Here’s a helpful tip from the article; create large swaths of certainty in the rest of your life. The more habit and ritual you create in your day-to-day life, the more stamina you’ll have when uncertainty shows up. Have a regular prayer time each day, receive the Sacraments often (weekday Masses/confession), read spiritual books grounded in Truth, and perform corporal/spiritual works of mercy regularly. These spiritual habits will give you strength when in the face of uncertainty.

HABIT #2 THEY KNOW HOW AND WHEN TO RE-FRAME SETBACKS

Failure results in negative emotions like shame, fear and frustration. As a result many of us hide it. Hiding a problem, or a failed attempt to solve it, can delay the solution and potentially make things worse.

A good problem solver will not internalize setbacks; they will learn from them and perhaps even use any new data from the failed attempt for the next attempt. He or she is also humble enough to get others involved. Instead of thinking, “I failed; better make sure nobody knows” they will think, “That attempt failed; let’s learn from it.”—Big difference.

Catholicism and Christianity in general is a lot about forgiveness second changes. We are to strive for holiness, but oftentimes we are more interested in what we want than what is right or what is true, living more ourselves than for God. Sin is essentially a refusal to let God have His way in our life, so we have setbacks. Re-frame your spiritual setbacks and learn from them. Don’t think “I failed; better make sure nobody knows.” Re-frame it; only your attempt has failed. Ask for help. Involve others. Go to confession.

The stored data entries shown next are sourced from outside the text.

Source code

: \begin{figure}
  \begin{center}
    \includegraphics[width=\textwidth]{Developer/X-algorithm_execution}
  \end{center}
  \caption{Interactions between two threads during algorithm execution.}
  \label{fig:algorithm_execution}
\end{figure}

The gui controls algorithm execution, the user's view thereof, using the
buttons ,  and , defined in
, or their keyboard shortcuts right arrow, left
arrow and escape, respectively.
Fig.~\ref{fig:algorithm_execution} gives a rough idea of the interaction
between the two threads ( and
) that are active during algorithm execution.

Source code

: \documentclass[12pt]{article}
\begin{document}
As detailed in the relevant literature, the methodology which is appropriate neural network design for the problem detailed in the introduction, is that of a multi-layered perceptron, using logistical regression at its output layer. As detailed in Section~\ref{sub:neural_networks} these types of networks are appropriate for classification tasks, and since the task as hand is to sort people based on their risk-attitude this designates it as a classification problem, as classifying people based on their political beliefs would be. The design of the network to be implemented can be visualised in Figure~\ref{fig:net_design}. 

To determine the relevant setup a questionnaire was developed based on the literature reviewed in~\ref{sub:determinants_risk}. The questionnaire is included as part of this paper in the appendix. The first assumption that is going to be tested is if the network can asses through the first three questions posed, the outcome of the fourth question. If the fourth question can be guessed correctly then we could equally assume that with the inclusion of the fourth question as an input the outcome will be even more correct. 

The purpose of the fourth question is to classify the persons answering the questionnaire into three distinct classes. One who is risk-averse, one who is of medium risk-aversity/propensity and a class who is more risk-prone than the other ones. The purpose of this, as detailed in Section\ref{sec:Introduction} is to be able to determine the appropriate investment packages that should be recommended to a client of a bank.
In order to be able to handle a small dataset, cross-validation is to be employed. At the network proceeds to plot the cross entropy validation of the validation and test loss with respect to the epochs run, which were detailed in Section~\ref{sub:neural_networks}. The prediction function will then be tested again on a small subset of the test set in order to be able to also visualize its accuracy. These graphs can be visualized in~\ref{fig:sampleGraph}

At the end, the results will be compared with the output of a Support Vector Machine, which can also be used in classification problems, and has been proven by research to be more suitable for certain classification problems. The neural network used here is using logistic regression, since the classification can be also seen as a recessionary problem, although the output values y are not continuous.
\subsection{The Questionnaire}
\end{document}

HABIT #3: THEY BELIEVE THEY CAN KEEP IMPROVING

The article refers to having a “growth mind-set” rather than a “fixed mind-set”. A growth mind-set basically believes that things can get better with effort, learning and help from others. A fixed mind-set sees no way to continue. Don’t think to yourself, “I’m not smart enough to solve this problem.” Instead think, “It is not solved yet, but it can be, perhaps with new skills, knowledge or help.” Add the word “yet” to your thinking. “There is no answer, yet.” or “I’m not sure what to do, yet.”

The virtue of hope is needed in the spiritual life to keep us moving. “I’m not as faithful as I should be, yet.” or “I’m not sure how to grow spiritually, yet.” We need a growth mind-set, but what effort are we putting in? What new knowledge or skills do we require to improve? How will we seek the help we need?

The Catechism says in paragraph 1821, “In every circumstance, each one of us should hope, with the grace of God, to ‘persevere to the end’…” We should take comfort knowing that it is always possible to grow spiritual if we understand the mystery of God as an invitation. The negative view of the term “mystery” will say that we can never hope to understand it fully and we will never be perfect (fixed mind-set). The positive view says there is an inexhaustible well of truth and love from which the soul can drink with the assurance that the well will never run dry (growth mind-set).

“Most people spend more time and energy going around problems than in trying to solve them.”